Erasure: In specific cases you can obtain the erasure of your personal data.
Restriction of processing: In specific cases you can obtain restriction of processing of your personal data.
Data portability: If you have provided data on the basis of a contract or consent, you can demand that you receive the provided data in a structured, commonly used and machine-readable format or that the data is transferred directly to another controller.
Right to object
Individual right to object
You have the right to object, on grounds relating to your particular situation, at any time to processing of personal data concerning you which is based on Art. 6(1)(f) GDPR, including profiling based on those provisions. We will then no longer process the personal data for those purposes unless we can demonstrate compelling legitimate grounds for the processing which override your interests, rights and freedoms, or the processing serves the assert, exercise or defence of legal claims.
Right to object to the processing of data for direct marketing purposes
In some cases, we process your data in order to carry out direct marketing. You have the right to object to the processing of your personal data for those purposes at any time. This applies to profiling as far as it is associated with such direct marketing. If you object to the processing for direct marketing purposes, your personal data will not be processed for those purposes any longer.
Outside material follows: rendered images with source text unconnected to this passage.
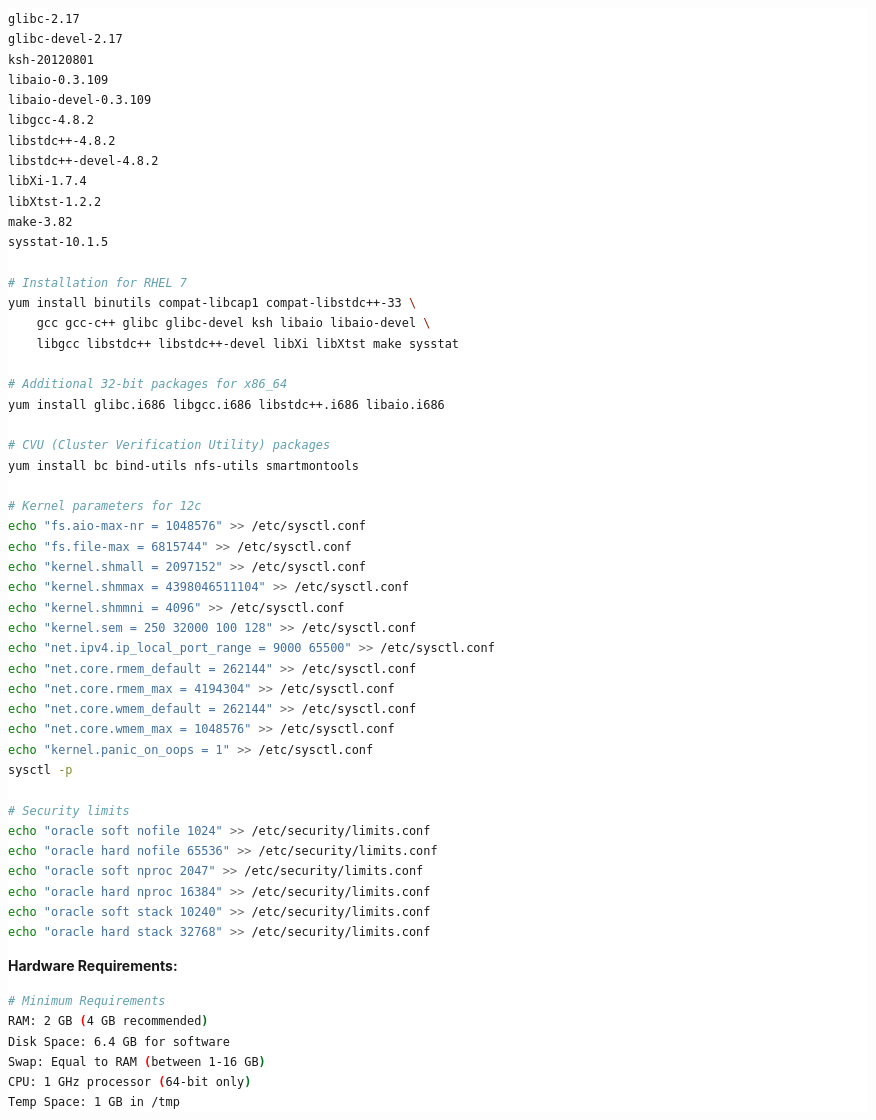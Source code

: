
 ```bash
glibc-2.17
glibc-devel-2.17
ksh-20120801
libaio-0.3.109
libaio-devel-0.3.109
libgcc-4.8.2
libstdc++-4.8.2
libstdc++-devel-4.8.2
libXi-1.7.4
libXtst-1.2.2
make-3.82
sysstat-10.1.5

# Installation for RHEL 7
yum install binutils compat-libcap1 compat-libstdc++-33 \
    gcc gcc-c++ glibc glibc-devel ksh libaio libaio-devel \
    libgcc libstdc++ libstdc++-devel libXi libXtst make sysstat

# Additional 32-bit packages for x86_64
yum install glibc.i686 libgcc.i686 libstdc++.i686 libaio.i686

# CVU (Cluster Verification Utility) packages
yum install bc bind-utils nfs-utils smartmontools

# Kernel parameters for 12c
echo "fs.aio-max-nr = 1048576" >> /etc/sysctl.conf
echo "fs.file-max = 6815744" >> /etc/sysctl.conf
echo "kernel.shmall = 2097152" >> /etc/sysctl.conf
echo "kernel.shmmax = 4398046511104" >> /etc/sysctl.conf
echo "kernel.shmmni = 4096" >> /etc/sysctl.conf
echo "kernel.sem = 250 32000 100 128" >> /etc/sysctl.conf
echo "net.ipv4.ip_local_port_range = 9000 65500" >> /etc/sysctl.conf
echo "net.core.rmem_default = 262144" >> /etc/sysctl.conf
echo "net.core.rmem_max = 4194304" >> /etc/sysctl.conf
echo "net.core.wmem_default = 262144" >> /etc/sysctl.conf
echo "net.core.wmem_max = 1048576" >> /etc/sysctl.conf
echo "kernel.panic_on_oops = 1" >> /etc/sysctl.conf
sysctl -p

# Security limits
echo "oracle soft nofile 1024" >> /etc/security/limits.conf
echo "oracle hard nofile 65536" >> /etc/security/limits.conf
echo "oracle soft nproc 2047" >> /etc/security/limits.conf
echo "oracle hard nproc 16384" >> /etc/security/limits.conf
echo "oracle soft stack 10240" >> /etc/security/limits.conf
echo "oracle hard stack 32768" >> /etc/security/limits.conf
```

**Hardware Requirements:**
```bash
# Minimum Requirements
RAM: 2 GB (4 GB recommended)
Disk Space: 6.4 GB for software
Swap: Equal to RAM (between 1-16 GB)
CPU: 1 GHz processor (64-bit only)
Temp Space: 1 GB in /tmp
```
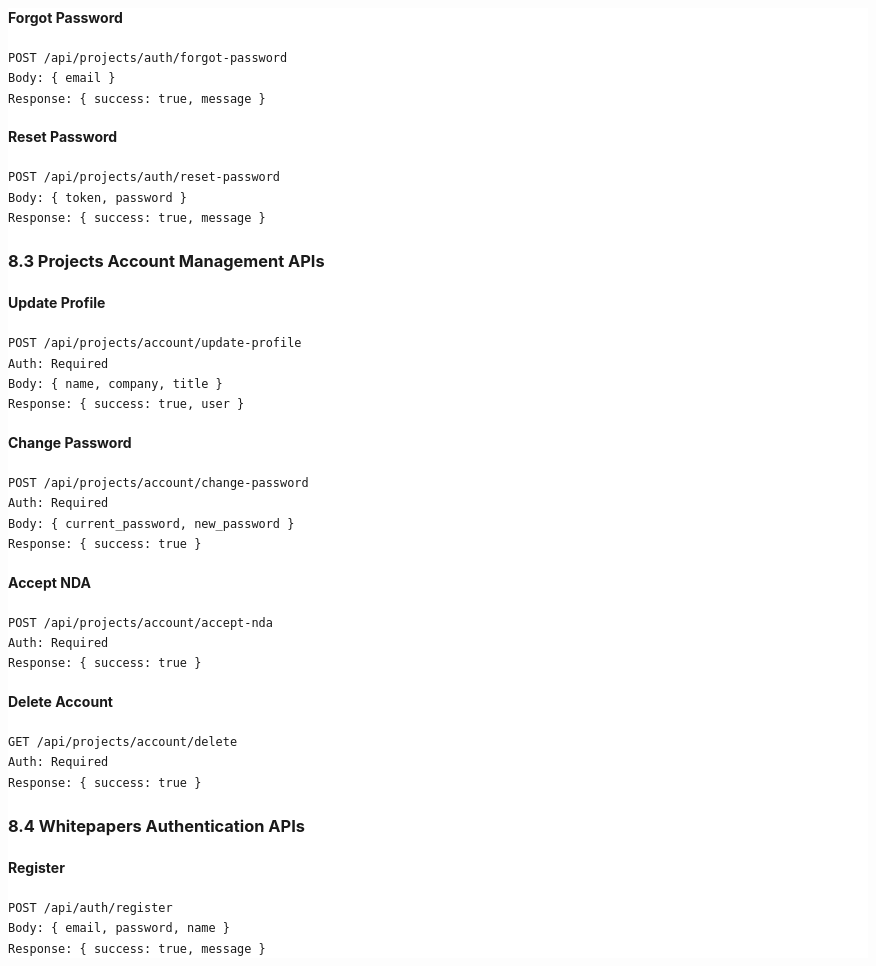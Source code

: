 #### Forgot Password
```
POST /api/projects/auth/forgot-password
Body: { email }
Response: { success: true, message }
```

#### Reset Password
```
POST /api/projects/auth/reset-password
Body: { token, password }
Response: { success: true, message }
```

### 8.3 Projects Account Management APIs

#### Update Profile
```
POST /api/projects/account/update-profile
Auth: Required
Body: { name, company, title }
Response: { success: true, user }
```

#### Change Password
```
POST /api/projects/account/change-password
Auth: Required
Body: { current_password, new_password }
Response: { success: true }
```

#### Accept NDA
```
POST /api/projects/account/accept-nda
Auth: Required
Response: { success: true }
```

#### Delete Account
```
GET /api/projects/account/delete
Auth: Required
Response: { success: true }
```

### 8.4 Whitepapers Authentication APIs

#### Register
```
POST /api/auth/register
Body: { email, password, name }
Response: { success: true, message }
```
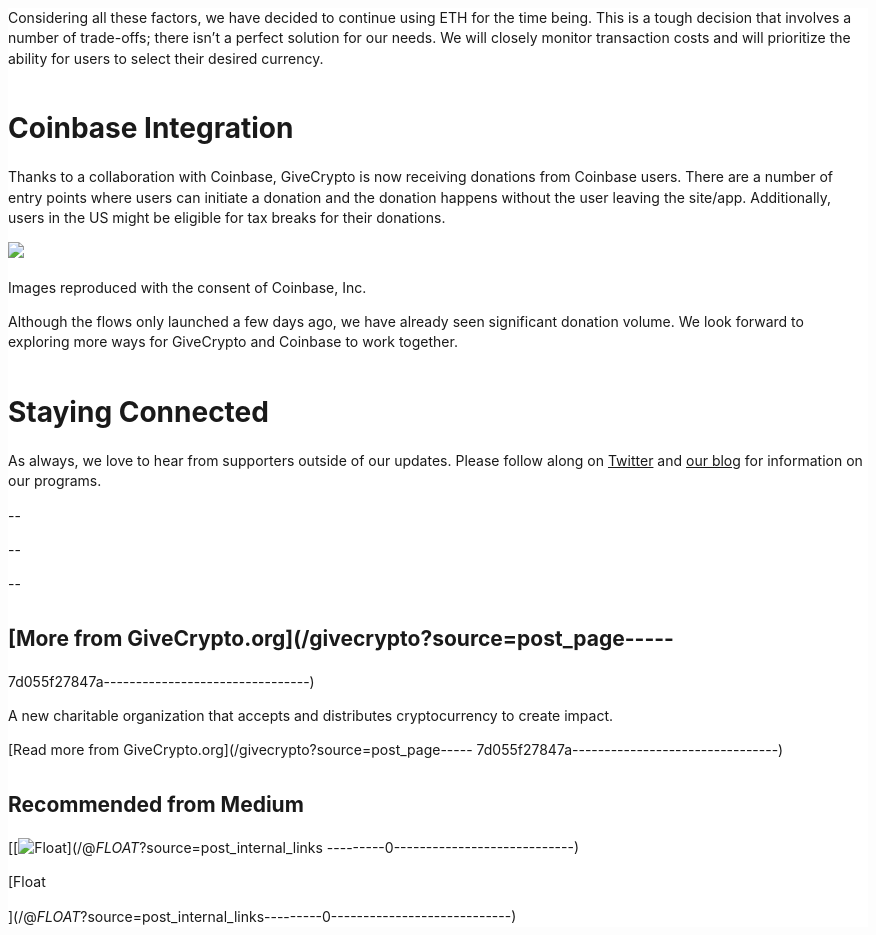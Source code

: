 Considering all these factors, we have decided to continue using ETH for the
time being. This is a tough decision that involves a number of trade-offs;
there isn’t a perfect solution for our needs. We will closely monitor
transaction costs and will prioritize the ability for users to select their
desired currency.

# Coinbase Integration

Thanks to a collaboration with Coinbase, GiveCrypto is now receiving donations
from Coinbase users. There are a number of entry points where users can
initiate a donation and the donation happens without the user leaving the
site/app. Additionally, users in the US might be eligible for tax breaks for
their donations.

![](https://miro.medium.com/max/1400/0*squYORPOzuyvT2ZY)

Images reproduced with the consent of Coinbase, Inc.

Although the flows only launched a few days ago, we have already seen
significant donation volume. We look forward to exploring more ways for
GiveCrypto and Coinbase to work together.

# Staying Connected

As always, we love to hear from supporters outside of our updates. Please
follow along on [Twitter](https://twitter.com/givecrypto) and [our
blog](https://medium.com/givecrypto) for information on our programs.

\--

\--

\--

## [More from GiveCrypto.org](/givecrypto?source=post_page-----
7d055f27847a--------------------------------)

A new charitable organization that accepts and distributes cryptocurrency to
create impact.

[Read more from GiveCrypto.org](/givecrypto?source=post_page-----
7d055f27847a--------------------------------)

## Recommended from Medium

[[![Float](https://miro.medium.com/fit/c/40/40/1*J7CTogn8-RTn8wMQJVX3ew.png)](/@_FLOAT_?source=post_internal_links
---------0----------------------------)

[Float

](/@_FLOAT_?source=post_internal_links---------0----------------------------)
If you have given your consent to the processing of your data, you can withdraw it at any time with effect for the future. This does not affect the legitimacy of the processing of your personal data before the withdrawal of the consent.
To assert any of your abovementioned rights as well as to withdraw any consent you have given, please contact us via the contact details given in section A. In addition, you can withdraw your consent regarding the setting of cookies at any time in our cookie consent solution, accessible via the link “Cookie settings”, by removing the corresponding check mark and then clicking on “Save settings”.
You have the right to lodge a complaint with a supervisory authority. You may exercise this right by contacting a supervisory authority, in particular in the member State of your habitual residence, your workplace, or the location of the alleged breach.
I. Automated individual decision-making, including profiling
Automated individual decision-making, including profiling in the sense of Art. 22 GDPR, does not take place in our company.